If there is a race condition, we need to find it and address it, because
it applies to more than just the status file.

Mihael

On Wed, 2008-03-19 at 12:09 -0500, Ioan Raicu wrote:
> Mike,
> The errors that occur are after the jobs execute, and Swift looks for 
> the successful empty file for each job (in a unique dir per job), 
> right?  If Swift were to rely solely on the exit code that Falkon 
> returned for each job, would that not solve your immediate problem?
> That is not to say that a race condition might not happen elsewhere, but 
> at least it would not happen in such a simple scenario, where you have 
> no data dependencies.  For example, if job A (running on compute node X) 

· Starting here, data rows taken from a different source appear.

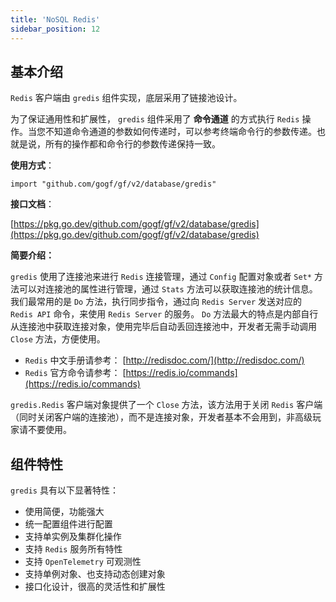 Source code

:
```yaml
---
title: 'NoSQL Redis'
sidebar_position: 12
---
```


## 基本介绍

`Redis` 客户端由 `gredis` 组件实现，底层采用了链接池设计。

为了保证通用性和扩展性， `gredis` 组件采用了 **命令通道** 的方式执行 `Redis` 操作。当您不知道命令通道的参数如何传递时，可以参考终端命令行的参数传递。也就是说，所有的操作都和命令行的参数传递保持一致。

**使用方式**：

```
import "github.com/gogf/gf/v2/database/gredis"
```

**接口文档**：

[https://pkg.go.dev/github.com/gogf/gf/v2/database/gredis](https://pkg.go.dev/github.com/gogf/gf/v2/database/gredis)

**简要介绍：**

`gredis` 使用了连接池来进行 `Redis` 连接管理，通过 `Config` 配置对象或者 `Set*` 方法可以对连接池的属性进行管理，通过 `Stats` 方法可以获取连接池的统计信息。我们最常用的是 `Do` 方法，执行同步指令，通过向 `Redis Server` 发送对应的 `Redis API` 命令，来使用 `Redis Server` 的服务。 `Do` 方法最大的特点是内部自行从连接池中获取连接对象，使用完毕后自动丢回连接池中，开发者无需手动调用 `Close` 方法，方便使用。

- `Redis` 中文手册请参考： [http://redisdoc.com/](http://redisdoc.com/)
- `Redis` 官方命令请参考： [https://redis.io/commands](https://redis.io/commands)

`gredis.Redis` 客户端对象提供了一个 `Close` 方法，该方法用于关闭 `Redis` 客户端（同时关闭客户端的连接池），而不是连接对象，开发者基本不会用到，非高级玩家请不要使用。

## 组件特性

`gredis` 具有以下显著特性：

- 使用简便，功能强大
- 统一配置组件进行配置
- 支持单实例及集群化操作
- 支持 `Redis` 服务所有特性
- 支持 `OpenTelemetry` 可观测性
- 支持单例对象、也支持动态创建对象
- 接口化设计，很高的灵活性和扩展性

     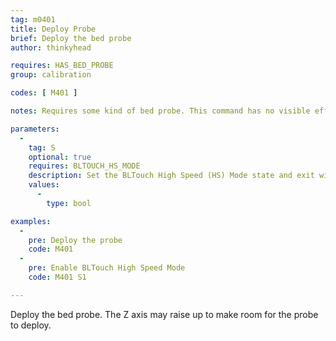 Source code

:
 ```yaml
---
tag: m0401
title: Deploy Probe
brief: Deploy the bed probe
author: thinkyhead

requires: HAS_BED_PROBE
group: calibration

codes: [ M401 ]

notes: Requires some kind of bed probe. This command has no visible effect for probes that don't move. They are just activated.

parameters:
  -
    tag: S
    optional: true
    requires: BLTOUCH_HS_MODE
    description: Set the BLTouch High Speed (HS) Mode state and exit without deploy.
    values:
      -
        type: bool

examples:
  -
    pre: Deploy the probe
    code: M401
  -
    pre: Enable BLTouch High Speed Mode
    code: M401 S1

---
```


Deploy the bed probe. The Z axis may raise up to make room for the probe to deploy.
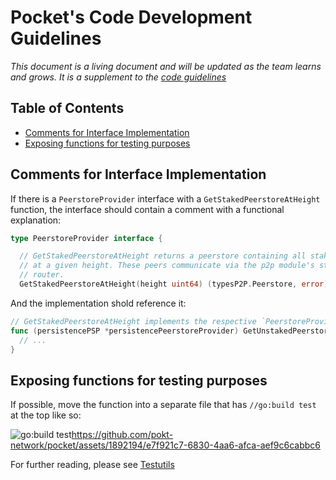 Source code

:# Pocket's Code Development Guidelines <!-- omit in toc -->

_This document is a living document and will be updated as the team learns and grows. It is a supplement to the [code guidelines](./CODE_GUIDELINES.md)_

## Table of Contents <!-- omit in toc -->

- [Comments for Interface Implementation](#comments-for-interface-implementation)
- [Exposing functions for testing purposes](#exposing-functions-for-testing-purposes)

## Comments for Interface Implementation

If there is a `PeerstoreProvider` interface with a `GetStakedPeerstoreAtHeight` function, the interface should contain a comment with a functional explanation:

```go
type PeerstoreProvider interface {

  // GetStakedPeerstoreAtHeight returns a peerstore containing all staked peers
  // at a given height. These peers communicate via the p2p module's staked actor
  // router.
  GetStakedPeerstoreAtHeight(height uint64) (typesP2P.Peerstore, error)
```

And the implementation shold reference it:

```go
// GetStakedPeerstoreAtHeight implements the respective `PeerstoreProvider` interface method.
func (persistencePSP *persistencePeerstoreProvider) GetUnstakedPeerstore() (typesP2P.Peerstore, error) {
  // ...
}
```

## Exposing functions for testing purposes

If possible, move the function into a separate file that has `//go:build test` at the top like so:

![go:build test](https://github.com/pokt-network/pocket/assets/1892194/e7f921c7-6830-4aa6-afca-aef9c6cabbc6)https://github.com/pokt-network/pocket/assets/1892194/e7f921c7-6830-4aa6-afca-aef9c6cabbc6

For further reading, please see [Testutils](https://www.notion.so/pocketnetwork/Testutils-9cba9010e18447248e9daa8a3b87e3f2)
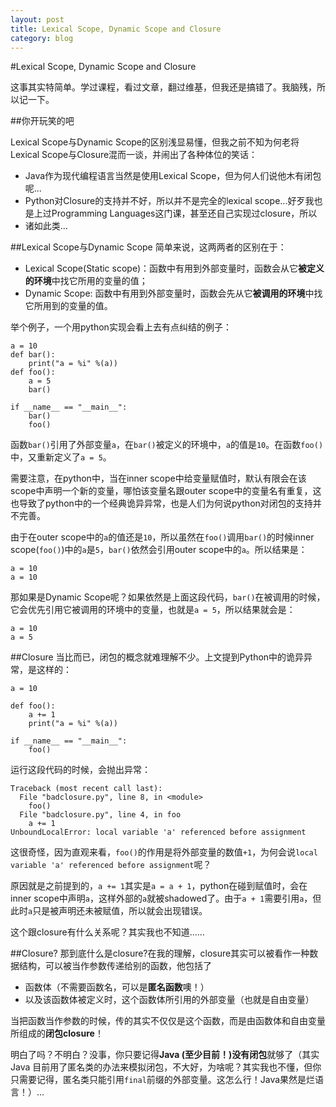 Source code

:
 ```yaml
---
layout: post
title: Lexical Scope, Dynamic Scope and Closure
category: blog
---
```


#Lexical Scope, Dynamic Scope and Closure

这事其实特简单。学过课程，看过文章，翻过维基，但我还是搞错了。我脑残，所以记一下。

##你开玩笑的吧

Lexical Scope与Dynamic Scope的区别浅显易懂，但我之前不知为何老将Lexical Scope与Closure混而一谈，并闹出了各种体位的笑话：

* Java作为现代编程语言当然是使用Lexical Scope，但为何人们说他木有闭包呢...
* Python对Closure的支持并不好，所以并不是完全的lexical scope...好歹我也是上过Programming Languages这门课，甚至还自己实现过closure，所以
* 诸如此类...

##Lexical Scope与Dynamic Scope
简单来说，这两两者的区别在于：

* Lexical Scope(Static scope)：函数中有用到外部变量时，函数会从它**被定义的环境**中找它所用的变量的值；
* Dynamic Scope: 函数中有用到外部变量时，函数会先从它**被调用的环境**中找它所用到的变量的值。

举个例子，一个用python实现会看上去有点纠结的例子：

    a = 10
    def bar():
        print("a = %i" %(a))
    def foo():
        a = 5
        bar()

    if __name__ == "__main__":
        bar()
        foo()
函数`bar()`引用了外部变量`a`，在`bar()`被定义的环境中，`a`的值是`10`。在函数`foo()`中，又重新定义了`a = 5`。

需要注意，在python中，当在inner scope中给变量赋值时，默认有限会在该scope中声明一个新的变量，哪怕该变量名跟outer scope中的变量名有重复，这也导致了python中的一个经典诡异异常，也是人们为何说python对闭包的支持并不完善。

由于在outer scope中的`a`的值还是`10`，所以虽然在`foo()`调用`bar()`的时候inner scope(`foo()`)中的`a`是`5`，`bar()`依然会引用outer scope中的`a`。所以结果是：

    a = 10
    a = 10

那如果是Dynamic Scope呢？如果依然是上面这段代码，`bar()`在被调用的时候，它会优先引用它被调用的环境中的变量，也就是`a = 5`，所以结果就会是：

    a = 10
    a = 5
    
##Closure
当比而已，闭包的概念就难理解不少。上文提到Python中的诡异异常，是这样的：

    a = 10

    def foo():
        a += 1
        print("a = %i" %(a))

    if __name__ == "__main__":
        foo()

运行这段代码的时候，会抛出异常：
    
    Traceback (most recent call last):
      File "badclosure.py", line 8, in <module>
        foo()
      File "badclosure.py", line 4, in foo
        a += 1
    UnboundLocalError: local variable 'a' referenced before assignment
    
这很奇怪，因为直观来看，`foo()`的作用是将外部变量的数值`+1`，为何会说`local variable 'a' referenced before assignment`呢？

原因就是之前提到的，`a += 1`其实是`a = a + 1`，python在碰到赋值时，会在inner scope中声明`a`，这样外部的`a`就被shadowed了。由于`a + 1`需要引用`a`，但此时`a`只是被声明还未被赋值，所以就会出现错误。

这个跟closure有什么关系呢？其实我也不知道……

##Closure?
那到底什么是closure?在我的理解，closure其实可以被看作一种数据结构，可以被当作参数传递给别的函数，他包括了

* 函数体（不需要函数名，可以是**匿名函数**噢！）
* 以及该函数体被定义时，这个函数体所引用的外部变量（也就是自由变量）

当把函数当作参数的时候，传的其实不仅仅是这个函数，而是由函数体和自由变量所组成的**闭包closure**！

明白了吗？不明白？没事，你只要记得**Java (至少目前！)没有闭包**就够了（其实Java 目前用了匿名类的办法来模拟闭包，不大好，为啥呢？其实我也不懂，但你只需要记得，匿名类只能引用`final`前缀的外部变量。这怎么行！Java果然是烂语言！）...








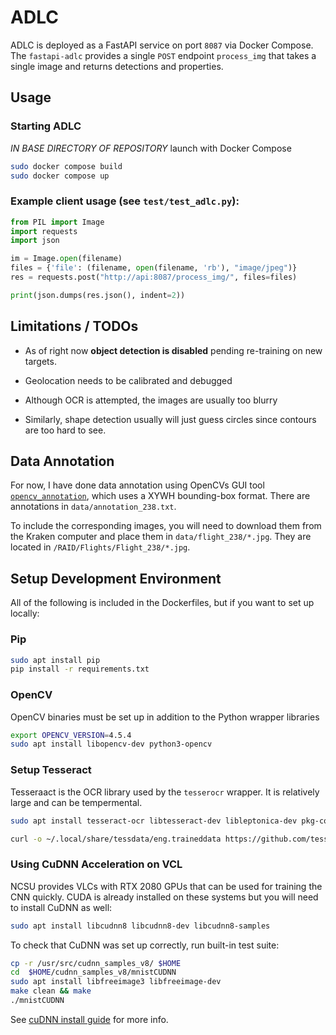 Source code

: # ADLC

ADLC is deployed as a FastAPI service on port `8087` via Docker Compose. The `fastapi-adlc` provides a single `POST` endpoint `process_img` that takes a single image and returns detections and properties.
## Usage

### Starting ADLC

*IN BASE DIRECTORY OF REPOSITORY* launch with Docker Compose

```sh
sudo docker compose build
sudo docker compose up
```

### Example client usage (see `test/test_adlc.py`):

```python
from PIL import Image
import requests
import json

im = Image.open(filename)
files = {'file': (filename, open(filename, 'rb'), "image/jpeg")}
res = requests.post("http://api:8087/process_img/", files=files)

print(json.dumps(res.json(), indent=2))
```

## Limitations / TODOs

* As of right now __object detection is disabled__ pending re-training on new targets.

* Geolocation needs to be calibrated and debugged

* Although OCR is attempted, the images are usually too blurry

* Similarly, shape detection usually will just guess circles since contours are too hard to see.

## Data Annotation

For now, I have done data annotation using OpenCVs GUI tool [`opencv_annotation`](https://docs.opencv.org/4.x/dc/d88/tutorial_traincascade.html#Preparation-of-the-training-data), which uses a XYWH bounding-box format. There are annotations in `data/annotation_238.txt`.

To include the corresponding images, you will need to download them from the Kraken computer and place them in `data/flight_238/*.jpg`. They are located in `/RAID/Flights/Flight_238/*.jpg`.

## Setup Development Environment

All of the following is included in the Dockerfiles, but if you want to set up locally:

### Pip

```sh
sudo apt install pip
pip install -r requirements.txt
```

### OpenCV

OpenCV binaries must be set up in addition to the Python wrapper libraries

```sh
export OPENCV_VERSION=4.5.4
sudo apt install libopencv-dev python3-opencv
```

### Setup Tesseract

Tesseraact is the OCR library used by the `tesserocr` wrapper. It is relatively large and can be tempermental.

```sh
sudo apt install tesseract-ocr libtesseract-dev libleptonica-dev pkg-config

curl -o ~/.local/share/tessdata/eng.traineddata https://github.com/tesseract-ocr/tessdata/raw/main/eng.traineddata
```

### Using CuDNN Acceleration on VCL

NCSU provides VLCs with RTX 2080 GPUs that can be used for training the CNN quickly. CUDA is already installed on these systems but you will need to install CuDNN as well:

```sh
sudo apt install libcudnn8 libcudnn8-dev libcudnn8-samples
```

To check that CuDNN was set up correctly, run built-in test suite:

```sh
cp -r /usr/src/cudnn_samples_v8/ $HOME
cd  $HOME/cudnn_samples_v8/mnistCUDNN
sudo apt install libfreeimage3 libfreeimage-dev
make clean && make
./mnistCUDNN
```

See [cuDNN install guide](https://docs.nvidia.com/deeplearning/cudnn/install-guide/index.html#package-manager-ubuntu-install) for more info.
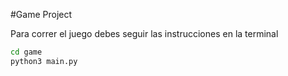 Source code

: #Game Project

Para correr el juego debes seguir las instrucciones en la terminal

```sh
cd game
python3 main.py 
``` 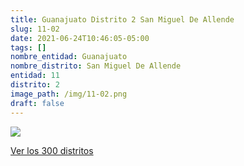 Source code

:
 ```yaml
---
title: Guanajuato Distrito 2 San Miguel De Allende
slug: 11-02
date: 2021-06-24T10:46:05-05:00
tags: []
nombre_entidad: Guanajuato
nombre_distrito: San Miguel De Allende
entidad: 11
distrito: 2
image_path: /img/11-02.png
draft: false
---
```


![](/img/11-02.png)

[Ver los 300 distritos](/docs/elecciones-2021)
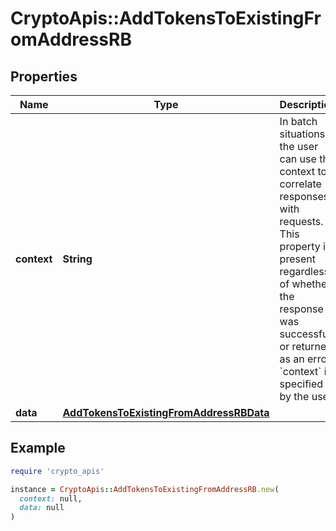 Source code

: # CryptoApis::AddTokensToExistingFromAddressRB

## Properties

| Name | Type | Description | Notes |
| ---- | ---- | ----------- | ----- |
| **context** | **String** | In batch situations the user can use the context to correlate responses with requests. This property is present regardless of whether the response was successful or returned as an error. &#x60;context&#x60; is specified by the user. | [optional] |
| **data** | [**AddTokensToExistingFromAddressRBData**](AddTokensToExistingFromAddressRBData.md) |  |  |

## Example

```ruby
require 'crypto_apis'

instance = CryptoApis::AddTokensToExistingFromAddressRB.new(
  context: null,
  data: null
)
```

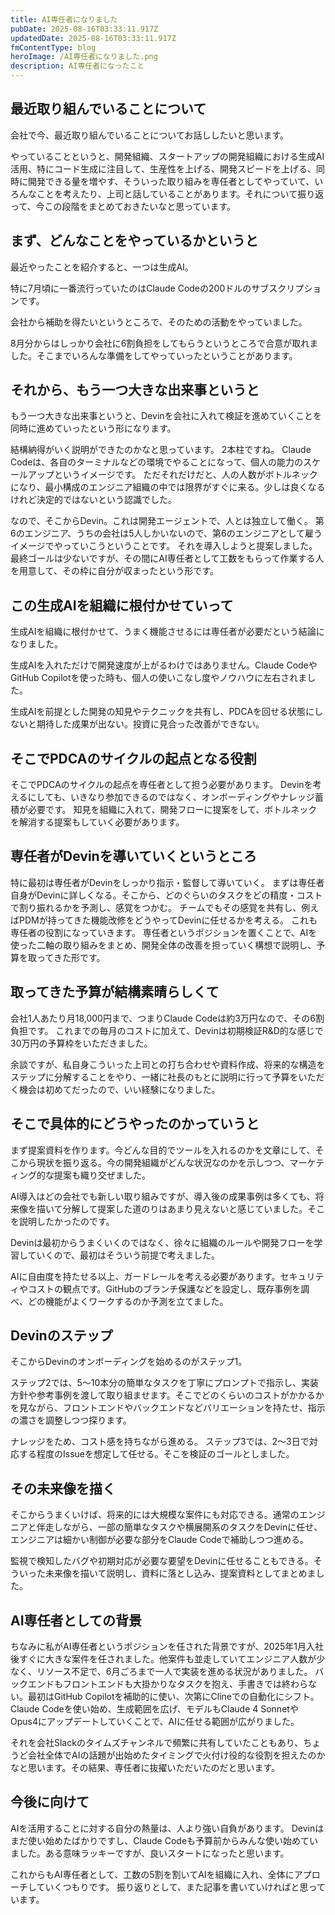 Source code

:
 ```yaml
---
title: AI専任者になりました
pubDate: 2025-08-16T03:33:11.917Z
updatedDate: 2025-08-16T03:33:11.917Z
fmContentType: blog
heroImage: /AI専任者になりました.png
description: AI専任者になったこと
---
```

 
## 最近取り組んでいることについて
会社で今、最近取り組んでいることについてお話ししたいと思います。

やっていることというと、開発組織、スタートアップの開発組織における生成AI活用、特にコード生成に注目して、生産性を上げる、開発スピードを上げる、同時に開発できる量を増やす、そういった取り組みを専任者としてやっていて、いろんなことを考えたり、上司と話していることがあります。それについて振り返って、今この段階をまとめておきたいなと思っています。

## まず、どんなことをやっているかというと
最近やったことを紹介すると、一つは生成AI。

特に7月頃に一番流行っていたのはClaude Codeの200ドルのサブスクリプションです。

会社から補助を得たいというところで、そのための活動をやっていました。

8月分からはしっかり会社に6割負担をしてもらうというところで合意が取れました。そこまでいろんな準備をしてやっていったということがあります。

## それから、もう一つ大きな出来事というと
もう一つ大きな出来事というと、Devinを会社に入れて検証を進めていくことを同時に進めていったという形になります。

結構納得がいく説明ができたのかなと思っています。
2本柱ですね。
Claude Codeは、各自のターミナルなどの環境でやることになって、個人の能力のスケールアップというイメージです。
ただそれだけだと、人の人数がボトルネックになり、最小構成のエンジニア組織の中では限界がすぐに来る。少しは良くなるけれど決定的ではないという認識でした。

なので、そこからDevin。これは開発エージェントで、人とは独立して働く。
第6のエンジニア、うちの会社は5人しかいないので、第6のエンジニアとして雇うイメージでやっていこうということです。
それを導入しようと提案しました。
最終ゴールは少ないですが、その間にAI専任者として工数をもらって作業する人を用意して、その枠に自分が収まったという形です。

## この生成AIを組織に根付かせていって
生成AIを組織に根付かせて、うまく機能させるには専任者が必要だという結論になりました。

生成AIを入れただけで開発速度が上がるわけではありません。Claude CodeやGitHub Copilotを使った時も、個人の使いこなし度やノウハウに左右されました。

生成AIを前提とした開発の知見やテクニックを共有し、PDCAを回せる状態にしないと期待した成果が出ない。投資に見合った改善ができない。

## そこでPDCAのサイクルの起点となる役割
そこでPDCAのサイクルの起点を専任者として担う必要があります。
Devinを考えるにしても、いきなり参加できるのではなく、オンボーディングやナレッジ蓄積が必要です。
知見を組織に入れて、開発フローに提案をして、ボトルネックを解消する提案もしていく必要があります。

## 専任者がDevinを導いていくというところ
特に最初は専任者がDevinをしっかり指示・監督して導いていく。
まずは専任者自身がDevinに詳しくなる。そこから、どのぐらいのタスクをどの精度・コストで割り振れるかを予測し、感覚をつかむ。
チームでもその感覚を共有し、例えばPDMが持ってきた機能改修をどうやってDevinに任せるかを考える。
これも専任者の役割になっていきます。
専任者というポジションを置くことで、AIを使った二軸の取り組みをまとめ、開発全体の改善を担っていく構想で説明し、予算を取ってきた形です。

## 取ってきた予算が結構素晴らしくて
会社1人あたり月18,000円まで、つまりClaude Codeは約3万円なので、その6割負担です。
これまでの毎月のコストに加えて、Devinは初期検証R&D的な感じで30万円の予算枠をいただきました。

余談ですが、私自身こういった上司との打ち合わせや資料作成、将来的な構造をステップに分解することをやり、一緒に社長のもとに説明に行って予算をいただく機会は初めてだったので、いい経験になりました。

## そこで具体的にどうやったのかっていうと
まず提案資料を作ります。今どんな目的でツールを入れるのかを文章にして、そこから現状を振り返る。今の開発組織がどんな状況なのかを示しつつ、マーケティング的な提案も織り交ぜました。

AI導入はどの会社でも新しい取り組みですが、導入後の成果事例は多くても、将来像を描いて分解して提案した道のりはあまり見えないと感じていました。そこを説明したかったのです。

Devinは最初からうまくいくのではなく、徐々に組織のルールや開発フローを学習していくので、最初はそういう前提で考えました。

AIに自由度を持たせる以上、ガードレールを考える必要があります。セキュリティやコストの観点です。GitHubのブランチ保護などを設定し、既存事例を調べ、どの機能がよくワークするのか予測を立てました。

## Devinのステップ
そこからDevinのオンボーディングを始めるのがステップ1。

ステップ2では、5〜10本分の簡単なタスクを丁寧にプロンプトで指示し、実装方針や参考事例を渡して取り組ませます。そこでどのくらいのコストがかかるかを見ながら、フロントエンドやバックエンドなどバリエーションを持たせ、指示の濃さを調整しつつ探ります。

ナレッジをため、コスト感を持ちながら進める。
ステップ3では、2〜3日で対応する程度のIssueを想定して任せる。そこを検証のゴールとしました。

## その未来像を描く

そこからうまくいけば、将来的には大規模な案件にも対応できる。通常のエンジニアと伴走しながら、一部の簡単なタスクや横展開系のタスクをDevinに任せ、エンジニアは細かい制御が必要な部分をClaude Codeで補助しつつ進める。

監視で検知したバグや初期対応が必要な要望をDevinに任せることもできる。そういった未来像を描いて説明し、資料に落とし込み、提案資料としてまとめました。

## AI専任者としての背景

ちなみに私がAI専任者というポジションを任された背景ですが、2025年1月入社後すぐに大きな案件を任されました。他案件も並走していてエンジニア人数が少なく、リソース不足で、6月ごろまで一人で実装を進める状況がありました。
バックエンドもフロントエンドも大掛かりなタスクを抱え、手書きでは終わらない。最初はGitHub Copilotを補助的に使い、次第にClineでの自動化にシフト。Claude Codeを使い始め、生成範囲を広げ、モデルもClaude 4 SonnetやOpus4にアップデートしていくことで、AIに任せる範囲が広がりました。

それを会社Slackのタイムズチャンネルで頻繁に共有していたこともあり、ちょうど会社全体でAIの話題が出始めたタイミングで火付け役的な役割を担えたのかなと思います。その結果、専任者に抜擢いただいたのだと思います。

## 今後に向けて

AIを活用することに対する自分の熱量は、人より強い自負があります。
Devinはまだ使い始めたばかりですし、Claude Codeも予算前からみんな使い始めていました。ある意味ラッキーですが、良いスタートになったと思います。

これからもAI専任者として、工数の5割を割いてAIを組織に入れ、全体にアプローチしていくつもりです。
振り返りとして、また記事を書いていければと思っています。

> outputs data 1, and job B (running on compute node Y) reads data 1, and 
> Swift submits job B within milliseconds of job A's completion, its 
> likely that job B might not find data 1 to read.  So, relying solely on 
> Falkon exit codes could allow you to run your 100 jobs that have no data 
> dependencies among each other just fine, and will push the race 
> condition to workflows that do have some data dependencies between jobs.
> 
> Ben, Mihael, is this feasible, to use the Falkon exit code solely to 
> determine the success or failure of a job?
> 
> Ioan
> 
> Michael Wilde wrote:
> > Following up on Ben's request from the msg below:
> >
> > > My off-the-cuff hypothesis is, based on the above, that soemwhere in
> > > provider-deef or below, the execution system is reporting a job as
> > > completed as soon as it starts executing, rather than when it actually
> > > finishes executing; and that successes with small numbers of jobs have
> > > been a race condition that would disappear if those small jobs took a
> > > substantially longer time to execute (eg if they had a sleep 30s in 
> > them).
> > >
> >
> > I tested the following:
> >
> > run314: 100 jobs, 10 workers: all finished OK
> >
> > run315: 100 jobs, 110 workers: ~80% failed
> >
> > run316: 100 jobs, 110 workers, sleep 30 in the app: all finished OK
> >
> > These are in ~benc/swift-logs/wilde. The workdirs are preserved on 
> > bblogin/sico - I did not copy them because you need access to the msec 
> > timestamps anyways.
> >
> > I can run these several times each to get more data before we assess 
> > the hypothesis, but didnt have time yet. Let me know if thats needed.
> >
> > I'm cautiously leaning a bit more to the NFS-race theory. I would like 
> > to test with scp data transfer.  Am also trying to get gridftp 
> > compiled there with help from Raj.  Build is failing with gpt 
> > problems, I think I need Ben or Charles on this.
> >
> > - Mike
> >
> >
> > On 3/18/08 3:57 PM, Ben Clifford wrote:
> >> I picked the first failed job in the log oyu sent. Job id 2qbcdypi.
> >>
> >> I assume that your submit host and the various machines involved have 
> >> properly synchronised clocks, but I have not checked this beyond 
> >> seeing that the machine I am logged into has the same time as my 
> >> laptop. I have labelled the times taken from different system clocks 
> >> with lettered clock domains just in case they are different.
> >>
> >> For this job, its running in thread 0-1-88.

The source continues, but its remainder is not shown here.